> REQUIRED WORK:
Scan the lines below for "here" and copy the matches.

Stored entries:

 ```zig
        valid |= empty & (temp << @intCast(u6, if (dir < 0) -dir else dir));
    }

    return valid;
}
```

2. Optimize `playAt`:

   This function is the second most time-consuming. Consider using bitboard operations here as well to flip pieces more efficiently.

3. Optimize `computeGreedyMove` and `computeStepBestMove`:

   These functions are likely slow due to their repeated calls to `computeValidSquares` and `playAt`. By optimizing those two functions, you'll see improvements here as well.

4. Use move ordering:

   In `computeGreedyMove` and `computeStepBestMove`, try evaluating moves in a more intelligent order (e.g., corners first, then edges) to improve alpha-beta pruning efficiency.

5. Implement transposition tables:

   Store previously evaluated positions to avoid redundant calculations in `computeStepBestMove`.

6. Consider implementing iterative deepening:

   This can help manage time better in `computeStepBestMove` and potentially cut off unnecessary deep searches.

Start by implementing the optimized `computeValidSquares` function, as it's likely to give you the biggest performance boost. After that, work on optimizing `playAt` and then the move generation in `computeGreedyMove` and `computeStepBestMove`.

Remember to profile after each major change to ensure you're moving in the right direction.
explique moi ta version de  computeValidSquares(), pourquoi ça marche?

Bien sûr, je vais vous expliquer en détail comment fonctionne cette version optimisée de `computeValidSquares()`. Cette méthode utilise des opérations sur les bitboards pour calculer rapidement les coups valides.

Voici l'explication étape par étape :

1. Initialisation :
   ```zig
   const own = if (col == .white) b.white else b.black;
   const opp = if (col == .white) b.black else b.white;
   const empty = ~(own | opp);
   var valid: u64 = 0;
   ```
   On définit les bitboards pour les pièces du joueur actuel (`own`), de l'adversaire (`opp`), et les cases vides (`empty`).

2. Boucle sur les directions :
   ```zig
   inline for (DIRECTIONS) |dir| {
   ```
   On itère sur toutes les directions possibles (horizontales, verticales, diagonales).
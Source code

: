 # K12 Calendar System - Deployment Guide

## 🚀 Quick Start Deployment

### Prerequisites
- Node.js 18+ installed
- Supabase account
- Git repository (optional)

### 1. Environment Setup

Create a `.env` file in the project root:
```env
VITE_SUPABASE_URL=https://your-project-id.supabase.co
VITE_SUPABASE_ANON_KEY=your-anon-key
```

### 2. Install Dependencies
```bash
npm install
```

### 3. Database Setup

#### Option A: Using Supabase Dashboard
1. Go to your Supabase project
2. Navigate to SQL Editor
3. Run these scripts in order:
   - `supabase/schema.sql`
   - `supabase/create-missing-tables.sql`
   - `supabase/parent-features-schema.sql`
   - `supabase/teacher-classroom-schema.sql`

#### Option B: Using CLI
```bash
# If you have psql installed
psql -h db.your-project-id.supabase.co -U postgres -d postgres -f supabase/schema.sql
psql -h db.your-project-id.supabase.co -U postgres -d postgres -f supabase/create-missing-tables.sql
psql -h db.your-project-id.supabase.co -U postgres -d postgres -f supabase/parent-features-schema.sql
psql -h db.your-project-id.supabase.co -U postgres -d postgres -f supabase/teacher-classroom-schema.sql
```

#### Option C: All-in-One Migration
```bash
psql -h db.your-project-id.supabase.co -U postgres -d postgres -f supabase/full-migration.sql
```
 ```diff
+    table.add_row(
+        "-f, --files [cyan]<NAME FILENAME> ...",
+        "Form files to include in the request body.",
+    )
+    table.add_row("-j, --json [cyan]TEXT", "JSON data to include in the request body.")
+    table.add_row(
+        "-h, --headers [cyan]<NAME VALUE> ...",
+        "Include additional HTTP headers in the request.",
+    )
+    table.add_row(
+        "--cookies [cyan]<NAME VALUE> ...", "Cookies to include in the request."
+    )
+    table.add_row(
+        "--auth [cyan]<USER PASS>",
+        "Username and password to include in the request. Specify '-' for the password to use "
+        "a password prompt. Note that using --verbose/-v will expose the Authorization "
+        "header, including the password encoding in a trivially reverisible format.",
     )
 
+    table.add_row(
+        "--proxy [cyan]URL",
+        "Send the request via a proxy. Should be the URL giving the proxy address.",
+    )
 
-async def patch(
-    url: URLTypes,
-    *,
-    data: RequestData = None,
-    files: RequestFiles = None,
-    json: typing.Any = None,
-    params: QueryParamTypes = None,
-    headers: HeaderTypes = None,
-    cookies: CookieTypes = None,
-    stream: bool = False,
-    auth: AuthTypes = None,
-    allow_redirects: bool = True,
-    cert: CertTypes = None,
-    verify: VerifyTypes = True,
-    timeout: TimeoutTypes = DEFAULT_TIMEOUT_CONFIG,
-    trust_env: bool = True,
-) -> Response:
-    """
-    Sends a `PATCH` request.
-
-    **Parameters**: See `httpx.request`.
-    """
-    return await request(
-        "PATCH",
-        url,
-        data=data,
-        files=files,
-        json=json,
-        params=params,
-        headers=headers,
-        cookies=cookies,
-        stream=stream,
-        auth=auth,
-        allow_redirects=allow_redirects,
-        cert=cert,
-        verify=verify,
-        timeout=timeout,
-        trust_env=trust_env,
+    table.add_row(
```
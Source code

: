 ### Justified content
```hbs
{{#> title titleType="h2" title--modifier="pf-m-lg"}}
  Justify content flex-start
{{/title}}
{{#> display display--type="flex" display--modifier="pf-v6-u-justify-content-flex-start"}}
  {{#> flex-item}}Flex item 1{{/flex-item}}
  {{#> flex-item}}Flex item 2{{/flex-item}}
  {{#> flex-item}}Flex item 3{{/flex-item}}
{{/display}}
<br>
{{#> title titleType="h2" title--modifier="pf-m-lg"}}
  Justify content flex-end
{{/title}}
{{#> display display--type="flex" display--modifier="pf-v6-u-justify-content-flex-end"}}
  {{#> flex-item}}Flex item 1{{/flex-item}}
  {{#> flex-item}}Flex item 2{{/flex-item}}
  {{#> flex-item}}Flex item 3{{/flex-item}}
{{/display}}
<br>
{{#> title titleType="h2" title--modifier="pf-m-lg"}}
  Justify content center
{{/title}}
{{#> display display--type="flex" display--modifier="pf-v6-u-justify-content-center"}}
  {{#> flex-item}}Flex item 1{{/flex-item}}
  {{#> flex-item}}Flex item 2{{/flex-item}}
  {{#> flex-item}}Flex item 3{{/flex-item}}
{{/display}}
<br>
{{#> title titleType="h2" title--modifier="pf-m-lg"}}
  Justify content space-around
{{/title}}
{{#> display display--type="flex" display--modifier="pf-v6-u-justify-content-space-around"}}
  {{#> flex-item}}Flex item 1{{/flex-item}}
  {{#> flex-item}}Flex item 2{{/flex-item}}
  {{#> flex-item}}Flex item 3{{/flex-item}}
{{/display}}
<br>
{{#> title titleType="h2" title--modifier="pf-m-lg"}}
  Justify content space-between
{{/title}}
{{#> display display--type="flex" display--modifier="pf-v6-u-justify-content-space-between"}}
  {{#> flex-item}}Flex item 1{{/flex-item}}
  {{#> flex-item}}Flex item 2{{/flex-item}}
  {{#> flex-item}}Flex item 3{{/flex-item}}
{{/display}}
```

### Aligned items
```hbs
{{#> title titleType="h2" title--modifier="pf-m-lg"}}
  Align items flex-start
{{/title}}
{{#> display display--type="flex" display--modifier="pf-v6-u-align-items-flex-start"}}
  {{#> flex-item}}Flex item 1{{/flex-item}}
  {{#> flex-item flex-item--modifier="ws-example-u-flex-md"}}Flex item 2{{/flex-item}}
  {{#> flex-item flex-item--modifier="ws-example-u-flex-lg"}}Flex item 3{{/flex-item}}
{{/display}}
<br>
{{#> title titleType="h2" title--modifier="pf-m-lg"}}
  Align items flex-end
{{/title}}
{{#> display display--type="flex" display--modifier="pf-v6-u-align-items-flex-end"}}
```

> SOLUTION TO THE EXERCISE:
   This function is the second most time-consuming. Consider using bitboard operations here as well to flip pieces more efficiently.
   These functions are likely slow due to their repeated calls to `computeValidSquares` and `playAt`. By optimizing those two functions, you'll see improvements here as well.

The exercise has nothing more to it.